Trump's April 4 arraignment, where he pleaded not guilty to 34 felony counts of falsifying business records, attracted a crush of media and protesters, involved multiple street closures, extra security screenings and shut down non-Trump court business for an afternoon.
“We’ll setup the camera for Mr. Trump to appear wherever he is at that time and we’ll do it here in the courtroom virtually," Merchan said.
Merchan issued what's known as a protective order on Monday, days after a hearing where he urged Trump’s lawyers and prosecutors from the Manhattan district attorney's office to reach a compromise regarding the Republican's access to and use of evidence turned over by prosecutors prior to trial. That kind of evidence sharing, called discovery, is routine in criminal cases, and is intended to help ensure a fair trial.
Prosecutors sought the order soon after Trump's arrest, citing what they say is his history of making “harassing, embarrassing, and threatening statements” about people he’s tangled with in legal disputes.
Merchan added Trump's virtual hearing to the court calendar a day after Trump appeared on a CNN forum and offered up a barrage of falsehoods, excuses and insults on a variety of topics, including what he deemed the “fake charge" of his criminal case.
Trump, found liable in a $5 million civil court verdict Tuesday for sexually abusing and defaming writer E. Jean Carroll, argued to CNN that “you can't get a fair trial" in New York City. He called Carroll a “whack job," characterized her claims that he assaulted her in the 1990s as “playing hanky-panky in a dressing room" and denied the allegations as a “fake story, made up story." He also criticized the judge in that case as a “horrible Clinton-appointed judge.”
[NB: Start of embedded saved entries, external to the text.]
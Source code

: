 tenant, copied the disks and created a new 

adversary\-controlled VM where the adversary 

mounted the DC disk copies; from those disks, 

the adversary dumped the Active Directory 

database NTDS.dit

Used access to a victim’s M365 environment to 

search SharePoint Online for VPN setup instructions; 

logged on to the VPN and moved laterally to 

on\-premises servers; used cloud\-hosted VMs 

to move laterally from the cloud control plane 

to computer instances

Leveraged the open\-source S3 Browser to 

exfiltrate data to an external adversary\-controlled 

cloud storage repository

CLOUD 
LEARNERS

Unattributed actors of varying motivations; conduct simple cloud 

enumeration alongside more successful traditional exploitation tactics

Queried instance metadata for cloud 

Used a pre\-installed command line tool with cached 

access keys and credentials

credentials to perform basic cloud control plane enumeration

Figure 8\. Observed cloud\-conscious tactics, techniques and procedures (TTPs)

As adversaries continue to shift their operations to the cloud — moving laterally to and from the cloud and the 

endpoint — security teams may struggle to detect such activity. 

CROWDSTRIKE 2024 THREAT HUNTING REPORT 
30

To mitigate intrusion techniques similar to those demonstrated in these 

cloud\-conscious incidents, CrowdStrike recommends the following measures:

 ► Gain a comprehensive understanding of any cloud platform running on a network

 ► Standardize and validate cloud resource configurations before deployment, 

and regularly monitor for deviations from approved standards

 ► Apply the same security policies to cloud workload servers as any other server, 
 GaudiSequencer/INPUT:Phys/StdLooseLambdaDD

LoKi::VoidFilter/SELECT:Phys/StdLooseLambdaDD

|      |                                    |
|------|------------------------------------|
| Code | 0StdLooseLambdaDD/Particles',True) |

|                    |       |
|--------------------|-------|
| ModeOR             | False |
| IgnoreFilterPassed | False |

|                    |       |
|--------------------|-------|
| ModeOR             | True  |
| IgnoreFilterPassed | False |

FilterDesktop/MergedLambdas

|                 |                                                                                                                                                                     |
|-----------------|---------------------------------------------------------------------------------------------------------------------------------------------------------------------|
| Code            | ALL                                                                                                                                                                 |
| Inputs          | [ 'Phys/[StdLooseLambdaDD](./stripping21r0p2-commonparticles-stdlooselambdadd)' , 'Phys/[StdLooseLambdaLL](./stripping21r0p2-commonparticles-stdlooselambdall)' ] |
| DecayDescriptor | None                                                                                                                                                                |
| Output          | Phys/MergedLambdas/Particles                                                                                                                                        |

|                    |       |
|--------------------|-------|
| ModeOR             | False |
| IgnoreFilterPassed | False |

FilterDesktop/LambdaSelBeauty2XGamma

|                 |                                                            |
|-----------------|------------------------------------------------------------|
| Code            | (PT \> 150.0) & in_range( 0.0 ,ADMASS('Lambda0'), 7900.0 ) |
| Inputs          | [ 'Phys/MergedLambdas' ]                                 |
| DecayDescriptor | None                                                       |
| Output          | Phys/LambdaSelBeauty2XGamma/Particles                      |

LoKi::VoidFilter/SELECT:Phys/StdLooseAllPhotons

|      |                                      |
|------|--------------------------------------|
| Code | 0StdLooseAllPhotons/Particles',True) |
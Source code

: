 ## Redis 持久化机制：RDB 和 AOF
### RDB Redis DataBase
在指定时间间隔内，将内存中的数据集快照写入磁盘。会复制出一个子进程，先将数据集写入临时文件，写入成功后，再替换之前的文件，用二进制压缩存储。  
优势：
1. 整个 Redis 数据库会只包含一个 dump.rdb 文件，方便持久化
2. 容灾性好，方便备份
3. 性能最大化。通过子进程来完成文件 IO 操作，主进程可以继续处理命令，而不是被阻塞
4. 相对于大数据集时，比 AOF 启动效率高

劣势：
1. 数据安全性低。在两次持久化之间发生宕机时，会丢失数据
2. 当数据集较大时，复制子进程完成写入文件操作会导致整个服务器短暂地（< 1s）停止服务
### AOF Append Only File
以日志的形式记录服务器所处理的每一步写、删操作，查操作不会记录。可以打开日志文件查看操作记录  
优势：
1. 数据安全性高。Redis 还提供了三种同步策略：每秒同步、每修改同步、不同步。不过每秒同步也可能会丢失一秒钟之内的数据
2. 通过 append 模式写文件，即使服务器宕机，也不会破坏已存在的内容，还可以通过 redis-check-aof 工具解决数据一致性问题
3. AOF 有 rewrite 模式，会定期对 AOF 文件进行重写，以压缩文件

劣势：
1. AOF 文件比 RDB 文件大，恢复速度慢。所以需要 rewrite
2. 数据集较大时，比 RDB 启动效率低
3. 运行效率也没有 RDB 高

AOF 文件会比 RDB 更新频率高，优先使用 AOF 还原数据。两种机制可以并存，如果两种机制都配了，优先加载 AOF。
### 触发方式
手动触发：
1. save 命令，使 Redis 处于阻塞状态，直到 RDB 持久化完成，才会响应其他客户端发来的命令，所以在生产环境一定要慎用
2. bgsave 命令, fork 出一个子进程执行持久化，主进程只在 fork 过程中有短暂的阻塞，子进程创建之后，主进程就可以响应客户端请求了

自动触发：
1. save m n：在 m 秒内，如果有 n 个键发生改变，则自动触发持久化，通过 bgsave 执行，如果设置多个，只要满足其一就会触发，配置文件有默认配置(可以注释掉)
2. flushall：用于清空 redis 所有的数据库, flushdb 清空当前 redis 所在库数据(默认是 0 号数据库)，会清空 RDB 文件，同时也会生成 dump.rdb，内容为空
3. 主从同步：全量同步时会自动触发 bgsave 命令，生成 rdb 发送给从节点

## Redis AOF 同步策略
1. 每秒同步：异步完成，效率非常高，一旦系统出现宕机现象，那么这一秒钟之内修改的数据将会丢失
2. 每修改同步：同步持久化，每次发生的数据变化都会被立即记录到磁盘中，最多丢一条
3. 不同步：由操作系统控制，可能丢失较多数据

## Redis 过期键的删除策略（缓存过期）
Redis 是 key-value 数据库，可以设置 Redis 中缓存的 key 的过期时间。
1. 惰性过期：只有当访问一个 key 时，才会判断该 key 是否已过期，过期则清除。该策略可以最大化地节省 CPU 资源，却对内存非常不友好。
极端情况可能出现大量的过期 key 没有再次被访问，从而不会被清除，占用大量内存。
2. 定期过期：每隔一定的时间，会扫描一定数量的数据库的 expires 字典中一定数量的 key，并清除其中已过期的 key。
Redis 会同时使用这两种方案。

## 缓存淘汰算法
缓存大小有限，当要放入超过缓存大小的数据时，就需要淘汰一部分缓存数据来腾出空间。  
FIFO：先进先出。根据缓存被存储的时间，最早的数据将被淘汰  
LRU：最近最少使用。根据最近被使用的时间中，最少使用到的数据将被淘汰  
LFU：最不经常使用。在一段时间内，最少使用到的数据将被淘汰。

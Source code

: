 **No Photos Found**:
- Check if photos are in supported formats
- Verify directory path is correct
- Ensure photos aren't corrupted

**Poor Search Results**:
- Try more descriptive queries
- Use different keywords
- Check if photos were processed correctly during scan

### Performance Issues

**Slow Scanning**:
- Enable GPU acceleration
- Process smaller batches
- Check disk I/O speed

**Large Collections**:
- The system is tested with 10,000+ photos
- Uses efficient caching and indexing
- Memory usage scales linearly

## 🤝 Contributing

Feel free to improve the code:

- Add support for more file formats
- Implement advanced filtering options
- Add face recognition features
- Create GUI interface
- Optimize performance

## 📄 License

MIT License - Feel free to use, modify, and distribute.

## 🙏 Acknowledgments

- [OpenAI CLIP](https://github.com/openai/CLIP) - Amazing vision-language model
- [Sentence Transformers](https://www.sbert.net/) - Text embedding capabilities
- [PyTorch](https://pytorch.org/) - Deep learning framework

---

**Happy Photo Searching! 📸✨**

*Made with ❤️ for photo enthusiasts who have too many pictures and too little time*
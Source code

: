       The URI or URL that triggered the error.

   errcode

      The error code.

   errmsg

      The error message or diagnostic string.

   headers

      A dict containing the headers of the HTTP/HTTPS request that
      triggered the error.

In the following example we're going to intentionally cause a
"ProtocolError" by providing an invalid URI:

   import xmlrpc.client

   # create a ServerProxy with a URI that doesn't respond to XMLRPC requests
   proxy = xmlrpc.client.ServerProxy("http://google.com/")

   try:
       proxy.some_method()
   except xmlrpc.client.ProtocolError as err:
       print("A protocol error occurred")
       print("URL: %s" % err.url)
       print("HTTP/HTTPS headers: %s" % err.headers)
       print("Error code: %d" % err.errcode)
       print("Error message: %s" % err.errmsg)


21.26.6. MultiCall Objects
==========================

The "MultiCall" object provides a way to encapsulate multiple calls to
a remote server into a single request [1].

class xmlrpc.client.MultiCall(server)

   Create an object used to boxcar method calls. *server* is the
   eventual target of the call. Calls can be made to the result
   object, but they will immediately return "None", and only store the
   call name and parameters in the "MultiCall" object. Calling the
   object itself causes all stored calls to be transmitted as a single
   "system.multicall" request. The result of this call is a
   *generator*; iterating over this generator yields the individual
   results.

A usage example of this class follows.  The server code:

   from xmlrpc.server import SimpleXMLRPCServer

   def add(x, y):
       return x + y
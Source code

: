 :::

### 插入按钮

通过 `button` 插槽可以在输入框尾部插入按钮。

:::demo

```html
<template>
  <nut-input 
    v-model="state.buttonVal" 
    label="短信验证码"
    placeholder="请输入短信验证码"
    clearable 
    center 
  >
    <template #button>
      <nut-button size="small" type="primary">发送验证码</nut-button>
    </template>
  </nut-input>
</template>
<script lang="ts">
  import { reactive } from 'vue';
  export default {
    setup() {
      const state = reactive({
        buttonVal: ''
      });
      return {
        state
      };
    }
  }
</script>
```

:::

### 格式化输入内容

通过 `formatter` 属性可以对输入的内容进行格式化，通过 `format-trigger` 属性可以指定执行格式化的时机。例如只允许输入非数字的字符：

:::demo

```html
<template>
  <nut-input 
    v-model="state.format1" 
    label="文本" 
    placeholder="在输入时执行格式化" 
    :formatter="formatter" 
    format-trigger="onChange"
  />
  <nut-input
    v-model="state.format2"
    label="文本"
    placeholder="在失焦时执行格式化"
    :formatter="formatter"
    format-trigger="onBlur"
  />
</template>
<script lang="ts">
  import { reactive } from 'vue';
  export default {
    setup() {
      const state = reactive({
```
Merchan's protective order bars Trump and his lawyers from disseminating evidence to third parties or posting it to social media, and it requires that certain, sensitive material shared by prosecutors be kept only by Trump's lawyers, not Trump himself. Trump can review that material with his lawyers, but can't copy or photograph it, the order said.
Merchan, noting Trump's “special” status as a former president and current candidate, made clear at last week's hearing that the protective order shouldn't be construed as a gag order or a way of preventing Trump from speaking publicly about the case.
“I’m bending over backwards and straining to make sure that he is given every opportunity possible to advance his candidacy and to be able to speak in furtherance of his candidacy,” Merchan said. “The last thing I want to do is infringe on his or anybody else’s First Amendment rights.”
Trump's criminal charges are related to payments his company made to his former lawyer, Michael Cohen. Prosecutors say those payments were intended to reimburse and compensate Cohen for orchestrating hush money payments during the 2016 campaign to bury allegations of extramarital sexual encounters.
Absent a move to federal court, Merchan expects the case to go to trial next February or March, meaning Trump could be stuck in court during next year’s primaries.